Ayelet Shaked ces jours-ci, est sur tous les fronts. Lundi, lors des cérémonies de commémoration de l'assassinat d'Itzhak Rabin, la ministre de l'Intérieur s'insurge contre les propos de Yaïr Lapid, son collègue des Affaires étrangères, quand il affirme que sans l'investiture du gouvernement de coalition actuel, ce seraient les descendants idéologiques d'Yigal Amir, l'assassin de Rabin, qui siègeraient au gouvernement. C'est encore Ayelet Shaked qui se positionne publiquement contre le texte de loi que prépare son collègue de la Justice, Gideon Saar en vue d'empêcher un autre mandat de Benyamin Netanyahou à la tête de l'exécutif israélien. "Ce n'est pas au Procureur général de décider qui peut être Premier ministre", affirme Ayelet Shaked pour dénoncer la réforme qui prévoit qu'un élu inculpé pour un délit passible de plus de trois ans de prison, ne pourra pas former un gouvernement. C'est toujours Ayelet Shaked, qui ne cache pas ses réserves sur le projet de régularisation de plusieurs localités bédouines dans le Néguev, réclamé par le parti islamiste Ra'am, qui fait pourtant partie de la coalition. Et ce ne sont que quelques-unes des prises de position de la ministre de l'Intérieur. Au moment où Naftali Bennett demande expressément à ses ministres de ne pas "secouer la barque" du gouvernement, alors qu'il a absolument besoin du vote du budget par la Knesset avant le 14 novembre, les saillies d'Ayelet Shaked ont de quoi lui causer des sueurs froides.

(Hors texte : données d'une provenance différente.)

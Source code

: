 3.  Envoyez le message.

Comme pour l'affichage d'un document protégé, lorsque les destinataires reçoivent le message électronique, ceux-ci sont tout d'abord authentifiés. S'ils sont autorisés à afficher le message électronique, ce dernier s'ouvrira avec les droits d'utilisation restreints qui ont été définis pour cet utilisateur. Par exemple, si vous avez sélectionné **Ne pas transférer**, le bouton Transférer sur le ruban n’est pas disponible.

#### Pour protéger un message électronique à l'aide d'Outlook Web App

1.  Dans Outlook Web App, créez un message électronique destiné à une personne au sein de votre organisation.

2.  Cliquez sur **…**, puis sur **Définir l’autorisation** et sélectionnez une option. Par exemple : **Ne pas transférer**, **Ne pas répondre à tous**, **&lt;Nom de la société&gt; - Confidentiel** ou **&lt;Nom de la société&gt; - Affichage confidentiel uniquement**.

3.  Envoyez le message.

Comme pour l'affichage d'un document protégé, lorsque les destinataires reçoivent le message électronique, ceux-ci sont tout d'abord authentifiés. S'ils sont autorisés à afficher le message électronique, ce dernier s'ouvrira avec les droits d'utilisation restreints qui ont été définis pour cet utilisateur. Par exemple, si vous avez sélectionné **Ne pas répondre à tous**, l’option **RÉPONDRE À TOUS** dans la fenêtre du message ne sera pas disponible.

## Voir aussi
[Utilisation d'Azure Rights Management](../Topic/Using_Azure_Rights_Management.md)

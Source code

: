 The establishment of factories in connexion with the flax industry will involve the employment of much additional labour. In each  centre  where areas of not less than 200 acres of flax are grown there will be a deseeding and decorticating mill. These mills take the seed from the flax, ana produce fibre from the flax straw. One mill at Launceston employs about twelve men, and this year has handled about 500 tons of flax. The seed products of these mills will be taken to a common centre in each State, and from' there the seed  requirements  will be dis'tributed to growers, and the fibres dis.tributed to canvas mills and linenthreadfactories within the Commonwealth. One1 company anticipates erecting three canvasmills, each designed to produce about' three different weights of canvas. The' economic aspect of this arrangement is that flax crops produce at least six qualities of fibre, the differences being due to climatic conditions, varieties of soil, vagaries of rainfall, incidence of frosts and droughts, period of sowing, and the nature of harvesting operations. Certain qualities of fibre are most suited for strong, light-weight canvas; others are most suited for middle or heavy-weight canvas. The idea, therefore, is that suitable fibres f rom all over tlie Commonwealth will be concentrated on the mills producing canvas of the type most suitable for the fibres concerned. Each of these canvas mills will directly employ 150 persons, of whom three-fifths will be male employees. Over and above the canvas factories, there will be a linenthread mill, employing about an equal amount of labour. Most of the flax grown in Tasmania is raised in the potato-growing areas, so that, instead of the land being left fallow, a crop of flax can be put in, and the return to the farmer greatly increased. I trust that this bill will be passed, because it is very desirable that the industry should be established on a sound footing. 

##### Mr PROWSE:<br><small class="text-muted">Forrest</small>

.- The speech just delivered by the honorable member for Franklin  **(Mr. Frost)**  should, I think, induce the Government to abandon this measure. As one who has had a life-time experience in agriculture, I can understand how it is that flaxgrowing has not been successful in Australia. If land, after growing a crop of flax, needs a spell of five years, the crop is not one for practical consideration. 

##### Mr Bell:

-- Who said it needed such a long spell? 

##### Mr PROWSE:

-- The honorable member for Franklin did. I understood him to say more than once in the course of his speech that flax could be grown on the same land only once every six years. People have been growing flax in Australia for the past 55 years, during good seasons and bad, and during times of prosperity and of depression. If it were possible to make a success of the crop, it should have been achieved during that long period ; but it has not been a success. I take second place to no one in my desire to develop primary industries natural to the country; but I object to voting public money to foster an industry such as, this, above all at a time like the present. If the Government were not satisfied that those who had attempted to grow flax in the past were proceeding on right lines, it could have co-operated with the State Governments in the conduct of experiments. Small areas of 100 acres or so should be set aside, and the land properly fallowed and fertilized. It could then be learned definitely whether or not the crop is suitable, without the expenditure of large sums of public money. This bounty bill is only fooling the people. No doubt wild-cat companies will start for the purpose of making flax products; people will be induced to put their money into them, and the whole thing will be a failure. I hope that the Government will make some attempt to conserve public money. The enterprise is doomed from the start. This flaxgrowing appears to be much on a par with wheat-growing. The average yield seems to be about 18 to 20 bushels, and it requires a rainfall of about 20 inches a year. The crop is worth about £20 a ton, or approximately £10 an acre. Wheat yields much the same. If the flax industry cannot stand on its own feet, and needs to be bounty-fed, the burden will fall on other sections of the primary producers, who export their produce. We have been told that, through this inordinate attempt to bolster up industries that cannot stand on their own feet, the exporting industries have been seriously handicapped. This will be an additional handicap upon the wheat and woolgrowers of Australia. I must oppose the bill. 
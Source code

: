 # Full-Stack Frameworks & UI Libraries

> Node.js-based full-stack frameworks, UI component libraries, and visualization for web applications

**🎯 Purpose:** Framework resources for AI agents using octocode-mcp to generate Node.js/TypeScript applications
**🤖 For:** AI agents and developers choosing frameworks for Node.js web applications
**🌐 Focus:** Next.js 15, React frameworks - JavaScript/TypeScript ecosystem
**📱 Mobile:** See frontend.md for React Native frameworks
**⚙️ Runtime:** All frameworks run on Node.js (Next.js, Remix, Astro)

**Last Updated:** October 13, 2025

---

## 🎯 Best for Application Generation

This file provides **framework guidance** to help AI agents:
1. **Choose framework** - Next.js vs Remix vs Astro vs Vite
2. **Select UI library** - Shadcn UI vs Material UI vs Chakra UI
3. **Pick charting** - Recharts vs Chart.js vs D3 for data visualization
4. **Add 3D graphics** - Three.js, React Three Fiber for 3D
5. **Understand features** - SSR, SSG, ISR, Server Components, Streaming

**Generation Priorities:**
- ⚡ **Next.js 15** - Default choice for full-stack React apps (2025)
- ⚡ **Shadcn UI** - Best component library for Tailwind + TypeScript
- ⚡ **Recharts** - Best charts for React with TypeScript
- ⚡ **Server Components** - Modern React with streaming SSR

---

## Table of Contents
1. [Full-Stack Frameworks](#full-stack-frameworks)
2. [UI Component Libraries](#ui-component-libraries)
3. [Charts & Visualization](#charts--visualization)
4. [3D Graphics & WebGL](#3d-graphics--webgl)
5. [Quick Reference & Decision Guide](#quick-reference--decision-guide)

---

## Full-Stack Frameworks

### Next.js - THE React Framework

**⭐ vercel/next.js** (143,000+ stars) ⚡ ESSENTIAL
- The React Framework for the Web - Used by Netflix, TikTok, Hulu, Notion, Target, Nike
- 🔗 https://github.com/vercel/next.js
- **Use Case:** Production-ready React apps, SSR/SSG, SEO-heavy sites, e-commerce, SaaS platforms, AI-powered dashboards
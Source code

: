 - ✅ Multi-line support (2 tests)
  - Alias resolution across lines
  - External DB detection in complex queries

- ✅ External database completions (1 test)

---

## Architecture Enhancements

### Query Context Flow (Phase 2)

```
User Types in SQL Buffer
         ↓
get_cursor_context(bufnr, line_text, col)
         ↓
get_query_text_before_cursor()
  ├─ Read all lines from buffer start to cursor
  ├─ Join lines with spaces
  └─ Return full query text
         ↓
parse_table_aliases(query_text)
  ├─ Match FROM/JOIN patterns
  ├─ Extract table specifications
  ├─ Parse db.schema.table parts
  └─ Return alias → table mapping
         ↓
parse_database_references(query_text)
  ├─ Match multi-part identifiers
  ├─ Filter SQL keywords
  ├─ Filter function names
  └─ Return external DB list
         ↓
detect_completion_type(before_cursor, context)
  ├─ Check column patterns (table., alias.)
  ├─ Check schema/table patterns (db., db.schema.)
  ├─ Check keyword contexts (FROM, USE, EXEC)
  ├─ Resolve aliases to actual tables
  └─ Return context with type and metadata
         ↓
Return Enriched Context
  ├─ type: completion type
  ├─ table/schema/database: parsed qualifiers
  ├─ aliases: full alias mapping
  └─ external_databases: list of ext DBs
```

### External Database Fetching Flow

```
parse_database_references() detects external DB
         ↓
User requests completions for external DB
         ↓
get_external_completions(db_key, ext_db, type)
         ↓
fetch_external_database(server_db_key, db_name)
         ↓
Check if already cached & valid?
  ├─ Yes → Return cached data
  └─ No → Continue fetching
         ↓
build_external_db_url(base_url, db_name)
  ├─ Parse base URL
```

Et pourtant, sans elle, il ne serait probablement pas aujourd'hui le chef du gouvernement israélien. Leur carrière politique, ils l'ont commencée et construite ensemble. Depuis cette année 2007, où Ayelet Shaked a recruté Naftali Bennett au cabinet de Benyamin Netanyahou, alors chef de l'opposition. Et c'est ensemble, deux ans plus tard, qu'ils ont quitté le staff de Netanyahou, moitié démissionnaires, moitié poussés dehors. C'est toujours ensemble, que Shaked et Bennett fondent en 2018 leur parti de la Nouvelle Droite. Aux deuxièmes législatives de 2019, Naftali Bennett cède la place à Ayelet Shaked en tête de liste, mais reprend la direction quand le parti échoue à franchir le seuil de représentativité à la Knesset.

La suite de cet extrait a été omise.